As a starting point, this proposal has already been pledged by the Government in both the NHS long-term plan and the autism strategy, the latter stating:
“We also expect that all Integrated Care Boards, which will be established by the proposed Health and Care Bill, will focus on autism and learning disabilities at the highest level, for example by having a named executive lead for autism and learning disability.”
The reason for the Government’s firm commitment is that people with a learning disability and autistic people are among those who stand to benefit most
from the integrated approach that the Bill seeks to implement. These are people whose needs frequently span health and social care systems. They are one of the largest recipient groups in terms of cost of health and social care provision and therefore a cohort with one of the greatest stakes in the effective integration of these two systems.
People with a learning disability experience huge health inequalities—very relevant to discussion on the first group of amendments today. On average, the life expectancy of men and women with a learning disability is 14 and 18 years shorter than for the general population respectively. Thirty-eight per cent of people with a learning disability die from an avoidable cause as against only 9% in the comparison population. These inequalities have been hugely exacerbated during the pandemic, with death rates of up to six times higher than among the general population, according to Public Health England. People with Down’s syndrome were identified as being at as high a risk as the over-80s. Yet they have had inappropriate DNACPRs put on their hospital records without their consent and had catastrophic reductions in care and support during the past two years, which will take years to recover from. There has been much greater reliance on family carers, who are too often dismissed as difficult by poorly trained health and social care decision-makers.

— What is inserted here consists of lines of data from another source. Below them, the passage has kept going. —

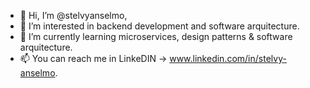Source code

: - 👋 Hi, I’m @stelvyanselmo,
- 👀 I’m interested in backend development and software arquitecture.
- 🌱 I’m currently learning microservices, design patterns & software arquitecture.
- 📫 You can reach me in LinkeDIN -> www.linkedin.com/in/stelvy-anselmo.

<!---
stelvyanselmo/stelvyanselmo is a ✨ special ✨ repository because its `README.md` (this file) appears on your GitHub profile.
You can click the Preview link to take a look at your changes.
--->
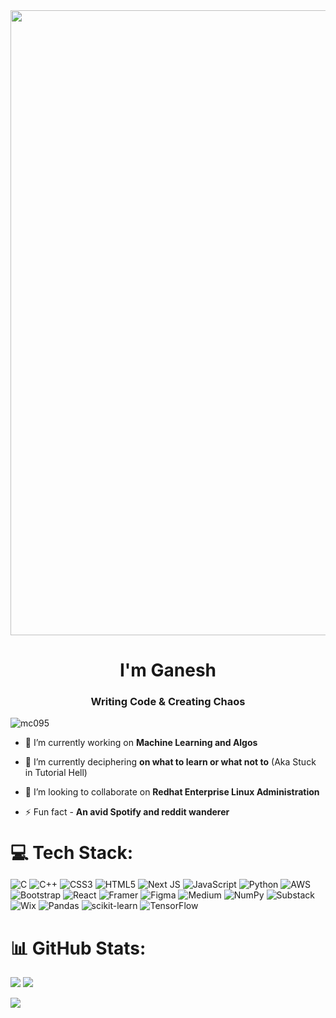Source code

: <div align="center">
<img src="https://user-images.githubusercontent.com/94922914/233506434-36031a8f-41f2-4c8d-9252-3624edfb0953.gif" align="center" width="1000" />
</div><h1 align="center">I'm Ganesh</h1>
<h3 align="center">Writing Code & Creating Chaos</h3>
<p align="left"> <img src="https://komarev.com/ghpvc/?username=mc095&label=Profile%20views&color=0e75b6&style=flat" alt="mc095" /> </p>

- 🔭 I’m currently working on **Machine Learning and Algos**

- 🌱 I’m currently deciphering **on what to learn or what not to** (Aka Stuck in Tutorial Hell)

- 👯 I’m looking to collaborate on **Redhat Enterprise Linux Administration**

- ⚡ Fun fact - **An avid Spotify and reddit wanderer**
<br><br>

<h1 style="display: inline;">💻 Tech Stack:</h1>

![C](https://img.shields.io/badge/c-%2300599C.svg?style=for-the-badge&logo=c&logoColor=white) ![C++](https://img.shields.io/badge/c++-%2300599C.svg?style=for-the-badge&logo=c%2B%2B&logoColor=white) ![CSS3](https://img.shields.io/badge/css3-%231572B6.svg?style=for-the-badge&logo=css3&logoColor=white) ![HTML5](https://img.shields.io/badge/html5-%23E34F26.svg?style=for-the-badge&logo=html5&logoColor=white) ![Next JS](https://img.shields.io/badge/Next-black?style=for-the-badge&logo=next.js&logoColor=white) ![JavaScript](https://img.shields.io/badge/javascript-%23323330.svg?style=for-the-badge&logo=javascript&logoColor=%23F7DF1E) ![Python](https://img.shields.io/badge/python-3670A0?style=for-the-badge&logo=python&logoColor=ffdd54) ![AWS](https://img.shields.io/badge/AWS-%23FF9900.svg?style=for-the-badge&logo=amazon-aws&logoColor=white) ![Bootstrap](https://img.shields.io/badge/bootstrap-%23563D7C.svg?style=for-the-badge&logo=bootstrap&logoColor=white) ![React](https://img.shields.io/badge/react-%2320232a.svg?style=for-the-badge&logo=react&logoColor=%2361DAFB) ![Framer](https://img.shields.io/badge/framer-%2300599C.svg?style=for-the-badge&logo=framer&logoColor=white) ![Figma](https://img.shields.io/badge/figma-%2300599C.svg?style=for-the-badge&logo=figma&logoColor=white) ![Medium](https://img.shields.io/badge/medium-%2300599C.svg?style=for-the-badge&logo=medium&logoColor=white) ![NumPy](https://img.shields.io/badge/numpy-%23013243.svg?style=for-the-badge&logo=numpy&logoColor=white) ![Substack](https://img.shields.io/badge/Substack-%23006f5c.svg?style=for-the-badge&logo=substack&logoColor=FF6719)![Wix](https://img.shields.io/badge/wix-000?style=for-the-badge&logo=wix&logoColor=white) ![Pandas](https://img.shields.io/badge/pandas-%23150458.svg?style=for-the-badge&logo=pandas&logoColor=white) ![scikit-learn](https://img.shields.io/badge/scikit--learn-%23F7931E.svg?style=for-the-badge&logo=scikit-learn&logoColor=white) ![TensorFlow](https://img.shields.io/badge/TensorFlow-%23FF6F00.svg?style=for-the-badge&logo=TensorFlow&logoColor=white)
# 📊 GitHub Stats:

<img  src="https://streak-stats.demolab.com?user=mc095&theme=aura&hide_border=true&card_width=550"/>
<img  src="https://github-readme-stats.vercel.app/api?username=mc095&theme=aura&include_all_commits=true&card_width=550&hide_border=true&rank_icon=github"/></br>


![](https://user-images.githubusercontent.com/73097560/115834477-dbab4500-a447-11eb-908a-139a6edaec5c.gif)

It is not learning disability and autism that are the cause; it is the situation that they are in as a result of ineffective plans and ineffective responses to their needs. Learning disability and autism, as well as foetal alcohol spectrum disorder—a much underdiagnosed and poorly understood condition but related to the groups I am speaking about—are lifelong states of being, but they are unequal states of being. Having a learning disability or being an autistic person is not like having cancer. People with learning disabilities and autistic people also get cancer; they also have a much higher prevalence of mental health problems.
The work I am overseeing for the Department of Health and Social Care places the major responsibility for inappropriate and lengthy detentions in long-term segregation under the Mental Health Act at the door of commissioners. It is a commissioning failure in the main. Some commissioners have relied on the availability of crisis admissions rather than collaborating to develop essential community services, including housing and skill support, social prescribing of meaningful activities and other innovative wellness approaches.
This is an urgent appeal to the Government to clearly signal a requirement for competent and accountable commissioning for people with a learning disability and autistic people. There is a lot of money being wasted at the moment through very poor commissioning. Please can we get it right this time?